O zaman korktuğun adayın
karşısındaki rakibe oy ver. Ayrıca oy vermek inanç meselesi değil.
Dedim ya o da bu korku yüzünden
benim oyu çantada keklik görüyor. Nasılsa eli mahkum bana verecek diyor.
Şımarıklığı da bundan zaten.
O zaman seni temsil edeceğine ve
başa geldiği zaman en güzel yönetimi göstereceğine inandığın partin varsa ona
ver.
Partim var ama kazanamaz. Üstelik
aldığı oyla oyları böleceği için inandığıma ters adayın seçimi kazanması durumu
söz konusu. Bir de oyum boşa gidecek.
Oyun niye boşa gitsin. Hiç olmazsa
dürüstlüğüne inandığın birine oyun nasip olur. Kazanan adayın yanlışlarından
bir sorumluluğun olmaz.
Ya korktuğum partinin adayı
kazanırsa?
Senin işin zor be kardeş. Sağa
koyuyorsun olmuyor, sola koyuyorsun dolmuyor. İki arada bir derede
kalmışsın.
Aynen öyle. Söyle ne yapayım?
Benim ne dediğim önemli değil. Zira
her dediğime lafın var. Tutturmuşsun bir korku. Sen bu korkuyla gidersin. Ve bu
korkunun tedavisi yok. Her defasında inandığına değil, korktuğundan hareketle
inanmadığına kerhen veriyorsun. Kerhen verdiğin de kendisini fasulyeden nimet
sanıyor. Halk bana teveccüh etti diyor. Korktuğun parti ise tuzu kuru. Başkalarına
kazandırmak için siyaset yapıyor.
Son sözün?
Dediklerim senin için bir
tercihtir. Vicdanının sesini dinle. Birilerinden korkuyorsan, onlara verme.

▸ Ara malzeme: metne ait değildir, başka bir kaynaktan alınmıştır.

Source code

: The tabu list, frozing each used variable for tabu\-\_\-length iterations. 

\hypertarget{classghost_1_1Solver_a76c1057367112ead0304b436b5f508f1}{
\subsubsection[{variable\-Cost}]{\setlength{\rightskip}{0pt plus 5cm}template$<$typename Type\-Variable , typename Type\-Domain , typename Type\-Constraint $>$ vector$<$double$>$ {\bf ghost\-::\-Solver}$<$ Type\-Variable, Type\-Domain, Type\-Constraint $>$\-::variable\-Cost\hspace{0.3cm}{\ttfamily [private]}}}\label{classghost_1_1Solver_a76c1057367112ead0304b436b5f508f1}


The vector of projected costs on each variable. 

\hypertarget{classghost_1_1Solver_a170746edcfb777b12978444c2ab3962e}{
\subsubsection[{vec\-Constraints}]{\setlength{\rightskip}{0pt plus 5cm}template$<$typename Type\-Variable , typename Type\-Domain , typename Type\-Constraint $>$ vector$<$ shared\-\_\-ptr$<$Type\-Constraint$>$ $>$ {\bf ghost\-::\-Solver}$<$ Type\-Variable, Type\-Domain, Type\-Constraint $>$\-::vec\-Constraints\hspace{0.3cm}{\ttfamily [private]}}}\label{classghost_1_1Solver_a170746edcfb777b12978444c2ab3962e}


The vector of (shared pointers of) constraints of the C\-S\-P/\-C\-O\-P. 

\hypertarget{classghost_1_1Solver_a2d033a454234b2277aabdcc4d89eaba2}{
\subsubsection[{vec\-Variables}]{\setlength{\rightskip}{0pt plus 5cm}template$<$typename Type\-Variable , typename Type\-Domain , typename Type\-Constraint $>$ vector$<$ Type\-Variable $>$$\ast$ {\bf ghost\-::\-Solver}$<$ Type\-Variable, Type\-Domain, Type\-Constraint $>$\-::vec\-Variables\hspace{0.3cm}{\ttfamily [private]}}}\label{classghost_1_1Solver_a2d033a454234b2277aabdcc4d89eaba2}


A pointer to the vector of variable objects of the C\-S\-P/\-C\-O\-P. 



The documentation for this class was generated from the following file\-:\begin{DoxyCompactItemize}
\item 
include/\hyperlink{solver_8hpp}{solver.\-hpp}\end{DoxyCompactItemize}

Birileri yıkıp döktü ise onlara vererek kötü yönetime alet olma. Unutma ki
sandığa gitmemek de bir tercihtir ve demokratik bir haktır.
Ama ya korktuğum gelirse?
O zaman korkmadığına ver.
Ama o da enflasyonu azdırdı. Hayat
pahalılığı başa bela. Faizi artırdı.
O zaman enflasyonu daha da
azdırsın, hayat pahalılığı çekilmez olsun, faizleri daha da artırsın diye
sandığa gidip istikrarı tercih edeceksin.
Oldu mu ya şimdi?
Ama sen istedin.
Bu arada siz nereye
vereceksiniz?
Benim ne partim var ne de görüşüm. Senden de öte kararsızım ve hiçbirinden bir şey beklemiyorum. Çünkü kayıkçı kavgasına karnım tok.
Merhabalar.
YanıtlaSilKayıkçı kavgasının bu kadar zelil, aşağılık ve iğrenç olduğuna hiç şahit olmadım. Ama ben kararsız seçmen değilim. Ben bilinçli, şuurlu ve akıllı bir seçmenim. Duygu yok, parti yok, şucu bucu yok, vicdanım var ve vicdanımın sesine oyumu vereceğim.
Selam ve muhabbetle.
As. Bence olup biten hep kayıkçı kavgası. Toplum olarak oluşturulan algılarla yaşıyoruz... Ben de kararsız değilim. Sadece partim yok. Yaptığım tek şey karınca misali zarar verenlerin zararını bertaraf etmeye çalışmak. Onların daha fazla zarar vermesine imkan vermemek.